Is $0 \rightarrow SU(n) \rightarrow SU(n+1) \rightarrow S^{2n + 1} \rightarrow 0$ exact?

73 Views Asked by At

I recently went to a talk where the speaker mentioned that

$$ 0 \rightarrow SU(n) \rightarrow SU(n+1) \rightarrow S^{2n + 1} \rightarrow 0$$

was exact. I think it's well-known that this sequence is a fibration, but is it an exact sequence too?

For this to the the case we would need to put a group structure on $S^{2n + 1}$ and define a group homomorphism from $SU(n+1)$ to it... but I don't know how to do this. There is a bijection between $S^{2n+1}$ and cosets $SU(n+1)/SU(n)$, but since $SU(n)$ is not normal in $SU(n+1)$, $SU(n+1)/SU(n)$ does not have a group structure. Hence my source of confusion.
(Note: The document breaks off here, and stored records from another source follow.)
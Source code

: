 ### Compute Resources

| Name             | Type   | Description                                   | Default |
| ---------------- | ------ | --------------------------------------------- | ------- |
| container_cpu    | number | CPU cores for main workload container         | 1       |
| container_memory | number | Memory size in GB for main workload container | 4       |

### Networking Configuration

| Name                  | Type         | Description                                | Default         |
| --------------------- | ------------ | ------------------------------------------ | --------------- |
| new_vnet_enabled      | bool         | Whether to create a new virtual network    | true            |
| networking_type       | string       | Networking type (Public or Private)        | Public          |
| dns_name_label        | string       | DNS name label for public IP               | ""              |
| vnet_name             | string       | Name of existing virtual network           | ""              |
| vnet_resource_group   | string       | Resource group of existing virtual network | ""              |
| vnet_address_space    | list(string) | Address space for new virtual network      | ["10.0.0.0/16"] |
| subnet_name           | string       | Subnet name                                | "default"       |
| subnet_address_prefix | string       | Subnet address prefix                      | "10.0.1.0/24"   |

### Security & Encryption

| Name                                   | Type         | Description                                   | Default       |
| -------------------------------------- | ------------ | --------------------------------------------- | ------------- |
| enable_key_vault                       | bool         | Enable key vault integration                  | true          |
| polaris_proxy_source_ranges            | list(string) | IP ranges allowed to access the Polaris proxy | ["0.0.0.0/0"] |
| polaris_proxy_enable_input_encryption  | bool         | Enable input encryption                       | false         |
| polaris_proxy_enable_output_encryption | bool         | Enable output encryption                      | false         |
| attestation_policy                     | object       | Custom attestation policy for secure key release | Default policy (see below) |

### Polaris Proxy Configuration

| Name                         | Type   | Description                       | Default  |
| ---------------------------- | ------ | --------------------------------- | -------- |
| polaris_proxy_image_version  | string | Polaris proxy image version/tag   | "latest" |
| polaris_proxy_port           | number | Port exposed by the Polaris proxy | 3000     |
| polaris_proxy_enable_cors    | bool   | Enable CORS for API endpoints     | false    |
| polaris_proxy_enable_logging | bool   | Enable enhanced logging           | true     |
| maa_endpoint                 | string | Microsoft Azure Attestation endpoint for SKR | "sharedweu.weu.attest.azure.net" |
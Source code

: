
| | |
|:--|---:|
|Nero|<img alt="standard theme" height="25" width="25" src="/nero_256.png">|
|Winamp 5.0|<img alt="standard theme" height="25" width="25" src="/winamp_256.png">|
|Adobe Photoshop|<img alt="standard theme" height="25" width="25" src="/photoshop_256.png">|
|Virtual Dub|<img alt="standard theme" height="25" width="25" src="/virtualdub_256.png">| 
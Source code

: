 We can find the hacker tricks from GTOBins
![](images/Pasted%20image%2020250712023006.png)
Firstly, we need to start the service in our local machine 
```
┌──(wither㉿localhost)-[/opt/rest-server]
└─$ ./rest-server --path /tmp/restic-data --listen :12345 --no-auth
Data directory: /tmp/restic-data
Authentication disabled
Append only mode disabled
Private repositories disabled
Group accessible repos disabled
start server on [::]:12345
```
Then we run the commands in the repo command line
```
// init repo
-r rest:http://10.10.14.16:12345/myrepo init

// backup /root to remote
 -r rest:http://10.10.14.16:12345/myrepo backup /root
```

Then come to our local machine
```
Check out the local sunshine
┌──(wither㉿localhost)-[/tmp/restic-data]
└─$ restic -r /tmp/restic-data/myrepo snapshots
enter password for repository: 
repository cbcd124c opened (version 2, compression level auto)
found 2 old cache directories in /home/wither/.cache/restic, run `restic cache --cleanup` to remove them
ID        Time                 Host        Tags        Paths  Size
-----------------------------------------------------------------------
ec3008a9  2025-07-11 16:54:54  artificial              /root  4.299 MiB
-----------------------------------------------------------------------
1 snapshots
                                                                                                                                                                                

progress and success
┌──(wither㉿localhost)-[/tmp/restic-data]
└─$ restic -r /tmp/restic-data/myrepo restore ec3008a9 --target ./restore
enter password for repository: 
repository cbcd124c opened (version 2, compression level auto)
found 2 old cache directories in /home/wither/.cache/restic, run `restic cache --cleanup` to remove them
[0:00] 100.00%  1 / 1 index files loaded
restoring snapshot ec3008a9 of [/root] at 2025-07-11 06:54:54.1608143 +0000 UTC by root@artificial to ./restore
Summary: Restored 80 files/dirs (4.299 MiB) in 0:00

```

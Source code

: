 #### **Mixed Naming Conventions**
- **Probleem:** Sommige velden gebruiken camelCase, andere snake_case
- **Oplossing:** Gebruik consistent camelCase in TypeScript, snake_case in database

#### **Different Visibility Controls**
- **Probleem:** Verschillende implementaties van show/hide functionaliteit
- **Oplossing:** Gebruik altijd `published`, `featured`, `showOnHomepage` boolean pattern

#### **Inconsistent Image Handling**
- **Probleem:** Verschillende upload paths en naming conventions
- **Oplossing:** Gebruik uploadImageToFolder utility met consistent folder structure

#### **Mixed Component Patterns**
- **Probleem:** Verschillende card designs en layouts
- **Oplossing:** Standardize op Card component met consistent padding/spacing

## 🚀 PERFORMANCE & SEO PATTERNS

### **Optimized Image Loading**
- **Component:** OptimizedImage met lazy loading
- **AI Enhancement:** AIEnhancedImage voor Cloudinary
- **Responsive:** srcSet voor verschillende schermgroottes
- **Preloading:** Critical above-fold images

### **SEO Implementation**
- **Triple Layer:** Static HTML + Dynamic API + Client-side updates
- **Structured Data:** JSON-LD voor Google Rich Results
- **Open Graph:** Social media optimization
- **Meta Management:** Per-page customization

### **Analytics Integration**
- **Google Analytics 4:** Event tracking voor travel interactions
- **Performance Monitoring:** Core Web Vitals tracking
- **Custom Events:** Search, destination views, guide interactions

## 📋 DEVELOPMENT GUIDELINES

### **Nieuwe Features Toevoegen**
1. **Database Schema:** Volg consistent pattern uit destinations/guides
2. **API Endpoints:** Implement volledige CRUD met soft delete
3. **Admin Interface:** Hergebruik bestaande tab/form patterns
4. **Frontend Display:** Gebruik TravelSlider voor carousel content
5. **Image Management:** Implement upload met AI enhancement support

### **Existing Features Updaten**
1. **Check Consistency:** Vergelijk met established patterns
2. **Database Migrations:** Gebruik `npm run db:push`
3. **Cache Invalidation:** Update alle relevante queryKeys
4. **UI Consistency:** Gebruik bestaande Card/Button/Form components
Was the speaker correct, or did they mean something else by 'exact'?

1

There are 1 best solutions below

5
On BEST ANSWER

This is not a standard usage of "exact", and looks like a misstatement. In particular, $S^{2n+1}$ does not admit any topological group structure if $n>1$. I imagine they really just meant that it's a fiber sequence.